[XLA] InstructionFusion: Don't fuse across a root instruction

There may be instructions after the root, but we only need the result of the
root. Don't fuse it with anything that comes below as that would change which
value is returned.

PiperOrigin-RevId: 403381025
Change-Id: If534c77fa5ff236f8fb64c892a6af22c2a4ec362
diff --git a/tensorflow/compiler/xla/service/instruction_fusion.cc b/tensorflow/compiler/xla/service/instruction_fusion.cc
index df22b16..4a26851 100644
--- a/tensorflow/compiler/xla/service/instruction_fusion.cc
+++ b/tensorflow/compiler/xla/service/instruction_fusion.cc
@@ -840,6 +840,12 @@
                                    int64_t operand_index) {
   HloInstruction* producer = consumer->mutable_operand(operand_index);
 
+  // Don't fuse across a root instruction.

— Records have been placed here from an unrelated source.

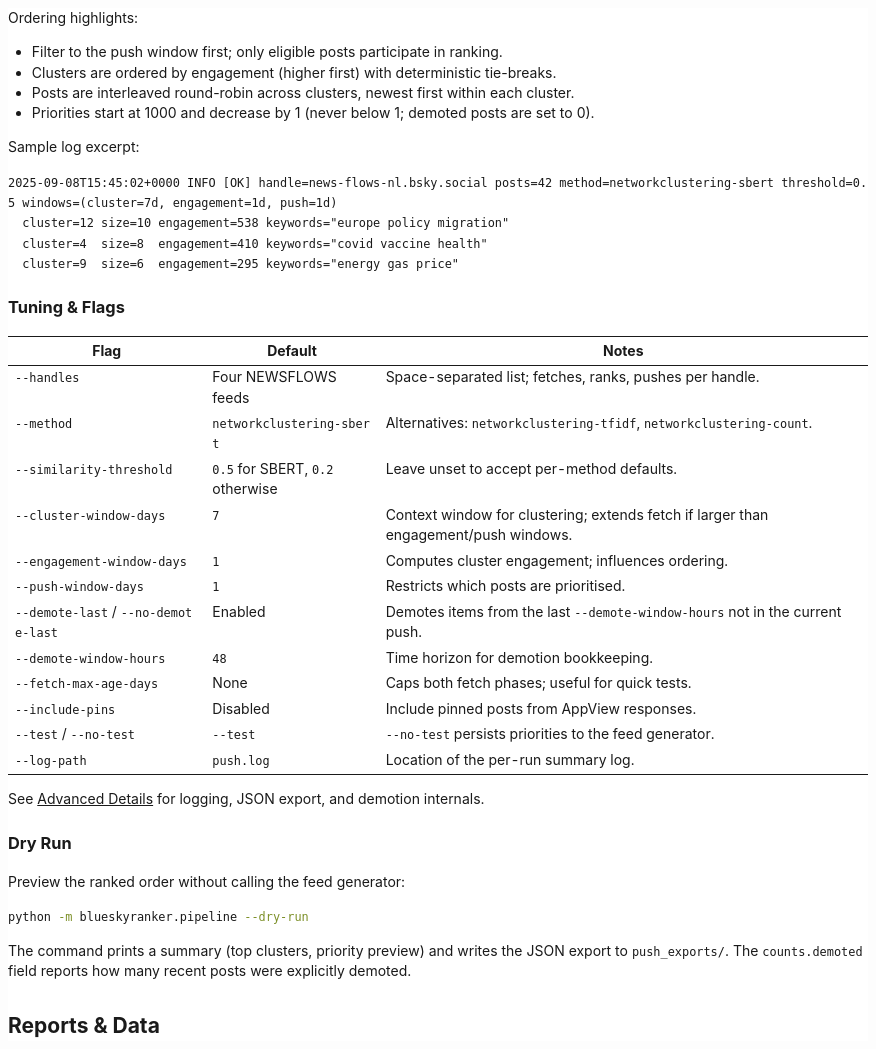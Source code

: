 Ordering highlights:
- Filter to the push window first; only eligible posts participate in ranking.
- Clusters are ordered by engagement (higher first) with deterministic tie-breaks.
- Posts are interleaved round-robin across clusters, newest first within each cluster.
- Priorities start at 1000 and decrease by 1 (never below 1; demoted posts are set to 0).

Sample log excerpt:

```text
2025-09-08T15:45:02+0000 INFO [OK] handle=news-flows-nl.bsky.social posts=42 method=networkclustering-sbert threshold=0.5 windows=(cluster=7d, engagement=1d, push=1d)
  cluster=12 size=10 engagement=538 keywords="europe policy migration"
  cluster=4  size=8  engagement=410 keywords="covid vaccine health"
  cluster=9  size=6  engagement=295 keywords="energy gas price"
```

### Tuning & Flags

| Flag | Default | Notes |
| --- | --- | --- |
| `--handles` | Four NEWSFLOWS feeds | Space-separated list; fetches, ranks, pushes per handle. |
| `--method` | `networkclustering-sbert` | Alternatives: `networkclustering-tfidf`, `networkclustering-count`. |
| `--similarity-threshold` | `0.5` for SBERT, `0.2` otherwise | Leave unset to accept per-method defaults. |
| `--cluster-window-days` | `7` | Context window for clustering; extends fetch if larger than engagement/push windows. |
| `--engagement-window-days` | `1` | Computes cluster engagement; influences ordering. |
| `--push-window-days` | `1` | Restricts which posts are prioritised. |
| `--demote-last` / `--no-demote-last` | Enabled | Demotes items from the last `--demote-window-hours` not in the current push. |
| `--demote-window-hours` | `48` | Time horizon for demotion bookkeeping. |
| `--fetch-max-age-days` | None | Caps both fetch phases; useful for quick tests. |
| `--include-pins` | Disabled | Include pinned posts from AppView responses. |
| `--test` / `--no-test` | `--test` | `--no-test` persists priorities to the feed generator. |
| `--log-path` | `push.log` | Location of the per-run summary log. |

See [Advanced Details](#advanced-details) for logging, JSON export, and demotion internals.

### Dry Run

Preview the ranked order without calling the feed generator:

```bash
python -m blueskyranker.pipeline --dry-run
```

The command prints a summary (top clusters, priority preview) and writes the JSON export to `push_exports/`. The `counts.demoted` field reports how many recent posts were explicitly demoted.

## Reports & Data
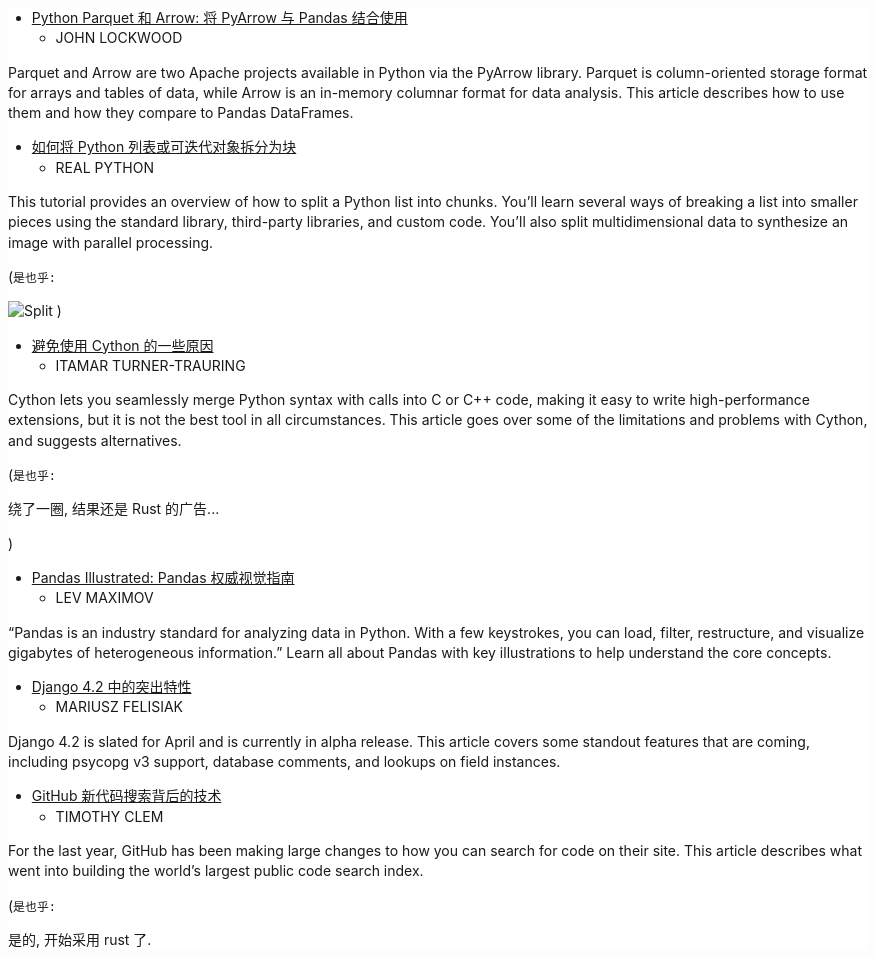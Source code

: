 - [Python Parquet 和 Arrow: 将 PyArrow 与 Pandas 结合使用](https://pycoders.com/link/10343/web)
    + JOHN LOCKWOOD

Parquet and Arrow are two Apache projects available in Python via the PyArrow library. Parquet is column-oriented storage format for arrays and tables of data, while Arrow is an in-memory columnar format for data analysis. This article describes how to use them and how they compare to Pandas DataFrames.

- [如何将 Python 列表或可迭代对象拆分为块](https://pycoders.com/link/10350/web)
    + REAL PYTHON

This tutorial provides an overview of how to split a Python list into chunks. You’ll learn several ways of breaking a list into smaller pieces using the standard library, third-party libraries, and custom code. You’ll also split multidimensional data to synthesize an image with parallel processing.


(`是也乎:`


![Split](https://ipic.zoomquiet.top/2023-02-15-zshot%202023-02-15%2010.10.52.jpg)
)


- [避免使用 Cython 的一些原因](https://pycoders.com/link/10341/web)
    + ITAMAR TURNER-TRAURING

Cython lets you seamlessly merge Python syntax with calls into C or C++ code, making it easy to write high-performance extensions, but it is not the best tool in all circumstances. This article goes over some of the limitations and problems with Cython, and suggests alternatives.

(`是也乎:`

绕了一圈, 结果还是 Rust 的广告...

)


- [Pandas Illustrated: Pandas 权威视觉指南](https://pycoders.com/link/10325/web)
    + LEV MAXIMOV

“Pandas is an industry standard for analyzing data in Python. With a few keystrokes, you can load, filter, restructure, and visualize gigabytes of heterogeneous information.” Learn all about Pandas with key illustrations to help understand the core concepts.

- [Django 4.2 中的突出特性](https://pycoders.com/link/10348/web)
    + MARIUSZ FELISIAK

Django 4.2 is slated for April and is currently in alpha release. This article covers some standout features that are coming, including psycopg v3 support, database comments, and lookups on field instances.

- [GitHub 新代码搜索背后的技术](https://pycoders.com/link/10330/web)
    + TIMOTHY CLEM

For the last year, GitHub has been making large changes to how you can search for code on their site. This article describes what went into building the world’s largest public code search index.


(`是也乎:`

是的, 开始采用 rust 了.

+  if (producer == producer->parent()->root_instruction()) {
+    VLOG(4) << "Not fusing into the output of the root instruction";
+    return false;
+  }
+
   // Cost condition: don't duplicate expensive instructions.
   if (FusionWouldDuplicate(*producer, *consumer) &&
       (!may_duplicate_ || is_expensive_(*producer)) &&
diff --git a/tensorflow/compiler/xla/service/instruction_fusion_test.cc b/tensorflow/compiler/xla/service/instruction_fusion_test.cc
index f0b7690..c7d0524 100644
--- a/tensorflow/compiler/xla/service/instruction_fusion_test.cc
+++ b/tensorflow/compiler/xla/service/instruction_fusion_test.cc
@@ -567,4 +567,26 @@
   EXPECT_THAT(root, op::Fusion(op::Parameter(), op::Parameter()));
 }
 
+TEST_F(InstructionFusionTest, DontFuseAcrossRoot) {
+  auto module = ParseAndReturnVerifiedModule(R"(
+  HloModule test_module
+  ENTRY entry_computation {
+    p0 = f32[4,3]{1,0} parameter(0)
+    mul = f32[4,3]{1,0} multiply(p0, p0)
+    ROOT add = f32[4,3]{1,0} add(mul, p0)
+    sub = f32[4,3]{1,0} subtract(p0, add)
+  })")
+                    .ValueOrDie();
+  EXPECT_TRUE(
+      InstructionFusion(InstructionFusion::IsExpensive, /*may_duplicate=*/false)
+          .Run(module.get())
+          .ValueOrDie())
+      << module->ToString();
+  HloInstruction* root = module->entry_computation()->root_instruction();
+  EXPECT_THAT(root, op::Fusion(op::Parameter()));
+  EXPECT_THAT(
+      root->fused_expression_root(),
+      op::Add(op::Multiply(op::Parameter(), op::Parameter()), op::Parameter()));
+}
+
 }  // namespace xla